With NASCAR's Cup banking the corner at high speed, Action Performance (NYSE:ATN), a maker of motor sports merchandise, has been waved a black flag for its increasing inventories and decreasing sales. For the fourth quarter, the company posted a net loss of $2.9 million from sales of $97.4 million. Compare this with the same quarter a year ago, when it earned $2.8 million on sales of $105.8 million.

The loose wing nut from the quarter unfortunately is characteristic of the type of year this company has had.
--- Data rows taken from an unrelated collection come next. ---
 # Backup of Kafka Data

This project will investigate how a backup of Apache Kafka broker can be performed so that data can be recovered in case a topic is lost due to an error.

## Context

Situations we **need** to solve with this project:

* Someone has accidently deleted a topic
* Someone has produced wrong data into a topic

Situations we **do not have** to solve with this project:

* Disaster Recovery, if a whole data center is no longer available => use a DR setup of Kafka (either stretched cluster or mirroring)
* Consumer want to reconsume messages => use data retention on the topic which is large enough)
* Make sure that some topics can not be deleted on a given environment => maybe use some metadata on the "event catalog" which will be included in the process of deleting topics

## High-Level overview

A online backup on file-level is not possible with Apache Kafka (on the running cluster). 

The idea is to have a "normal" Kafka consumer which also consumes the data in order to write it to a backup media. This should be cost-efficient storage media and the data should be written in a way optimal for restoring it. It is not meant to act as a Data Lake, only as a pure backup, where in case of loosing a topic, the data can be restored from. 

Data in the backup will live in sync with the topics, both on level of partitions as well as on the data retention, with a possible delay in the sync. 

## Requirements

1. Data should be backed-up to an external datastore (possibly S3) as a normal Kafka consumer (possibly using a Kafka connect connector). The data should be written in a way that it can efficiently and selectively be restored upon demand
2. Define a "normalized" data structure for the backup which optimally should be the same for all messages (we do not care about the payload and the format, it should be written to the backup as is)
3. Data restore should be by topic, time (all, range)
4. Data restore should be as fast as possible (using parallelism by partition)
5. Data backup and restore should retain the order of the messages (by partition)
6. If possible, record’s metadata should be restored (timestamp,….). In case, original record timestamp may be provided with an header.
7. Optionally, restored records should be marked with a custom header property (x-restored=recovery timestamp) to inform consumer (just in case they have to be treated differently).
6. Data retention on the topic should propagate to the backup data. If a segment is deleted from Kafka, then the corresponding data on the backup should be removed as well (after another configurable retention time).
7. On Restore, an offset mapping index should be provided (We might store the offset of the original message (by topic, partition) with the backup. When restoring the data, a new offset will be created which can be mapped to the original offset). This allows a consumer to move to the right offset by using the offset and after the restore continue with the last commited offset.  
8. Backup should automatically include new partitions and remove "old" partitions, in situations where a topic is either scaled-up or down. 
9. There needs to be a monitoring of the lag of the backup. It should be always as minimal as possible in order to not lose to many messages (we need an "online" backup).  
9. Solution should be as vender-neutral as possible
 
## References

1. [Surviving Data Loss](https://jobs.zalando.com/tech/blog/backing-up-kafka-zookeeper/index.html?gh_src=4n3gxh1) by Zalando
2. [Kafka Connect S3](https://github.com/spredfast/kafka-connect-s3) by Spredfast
For 2004, Action Performance's revenues came in at $344.2 million -- a decline of 18.1% when excluding the contributions from the Funline acquisition. The company's net income for the year crosses the line at an engine-sputtering $500,000, or $0.03 per share -- severely off its 2003 earnings mark of $24.2 million, or $1.33 per share.

From a valuation standpoint, things don't appear any better. With cash of $12.6 million and long-term debt of $11.9 million, Action Performance has an enterprise value (EV) of $197.2 million. For 2004, the company produced $5.9 million in structural free cash flow (SFCF), giving it an EV/SFCF of 33. There is little attractive about this high-RPM valuation for a company whose growth is stuck in low gear.

With the black flag waving, it's time for Action Performance to make a pit stop. For 2005, the company will need to figure out a way to draft behind the blistering performance of NASCAR. Until the company proves itself, be a spectator rather than a speculator.

Fool contributor Jeremy MacNealy does not own shares in any of the companies mentioned.